The version being built is called the E2000, also known as the Postsmolt Egg.

Cato Lyngøy: "The Egg solves the main challenges in the industry."

Up to a kilo

Hauge Aqua founder Cato Lyngøy said the E2000 is relevant for post-smolt production for food fish producers, as well as a post-smolt unit in connection with hatcheries.

The mini-Egg will have 1,850m³ of water as farming volume. It will be 21 metres high and 15 in diameter, and has a much smaller than the grow-out version will have, if built.

“It is a conscious choice for Hauge Aqua to first build the post-smolt egg, with the full-scale unit as the natural next step. E2000 is a commercial product where the fish grows from smolt to one kilo, or it can be used for broodstock in the last part of the sea phase,” said Lyngøy.

“The Egg solves the main challenges in the industry. Sludge is collected and used usefully in other industries, the risk of escape is significantly reduced, and water is collected from safe depths where the lice do not normally live.” 

Delivered in a year

The egg will be floated at a locality in Romsdalsfjorden and will be delivered this time next year.
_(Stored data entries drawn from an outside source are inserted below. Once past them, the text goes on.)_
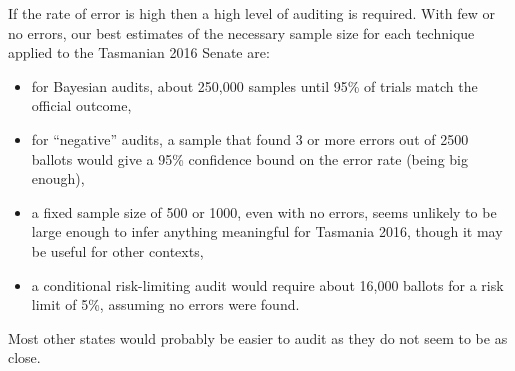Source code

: \documentclass[10pt,a4paper]{article}
\begin{document}
If the rate of error is high then a high level of auditing is required.  With few or no errors, our best estimates of the necessary sample size for each technique applied to the Tasmanian 2016 Senate are:
\begin{itemize}
	\item for Bayesian audits, about 250,000 samples until 95\% of trials match the official outcome,
	\item for ``negative'' audits, a sample that found 3 or more errors out of 2500 ballots would give a 95\% confidence bound on the error rate (being big enough),
	\item a fixed sample size of 500 or 1000, even with no errors, seems unlikely to be large enough to infer anything meaningful for Tasmania 2016, though it may be useful for other contexts,
	\item a conditional risk-limiting audit  would require about 16,000 ballots for a risk limit of 5\%, assuming no errors were found.
\end{itemize}

Most other states would probably be easier to audit as they do not seem to be as close.
\end{document}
This Egg is a mini version of the main project that Hauge Aqua started with in 2015, when, in collaboration with Mowi (then called Marine Harvest) it applied for 14 development permits for 10 eggs. The Norwegian Fisheries Directorate granted only four permits, equivalent to 3,120 tonnes of allowed biomass.

At the end of February, Lyngøy informed the online newspaper E24 that Hauge Aqua had ended collaboration with Mowi.

“It has been three years since Mowi received six development permits for the project, and still no Egg has been released into the sea. Then it is difficult to stay in such an exclusive agreement,” Cato Lyngøy told E24.

Too expensive for Mowi

He now wants to further develop the technology, but without Mowi. He told Bergens Tidende and E24 that the project has not progressed since the turn of the year 2019, and that the project ran aground because it became too expensive for Mowi.

“We have really tried to find a solution with Mowi and have worked hard to reduce project costs. Now we cannot wait any longer. The project is already severely delayed”, he told the media outlets. The company will now apply for research and development permits as an alternative way of realising the project.

The E2000 is only a tenth of the volume of the grow-out model but paves the way for the main project’s 44m-high Egg.

Egg farm refused

Last week, Hauge Aqua’s application for a dispensation to establish farming in Eggs south of Veøya was rejected.

Municipal politicians in Molde agreed that the Egg was a positive development of new technology for farming, but the majority still believed that the disadvantages outweighed the advantages.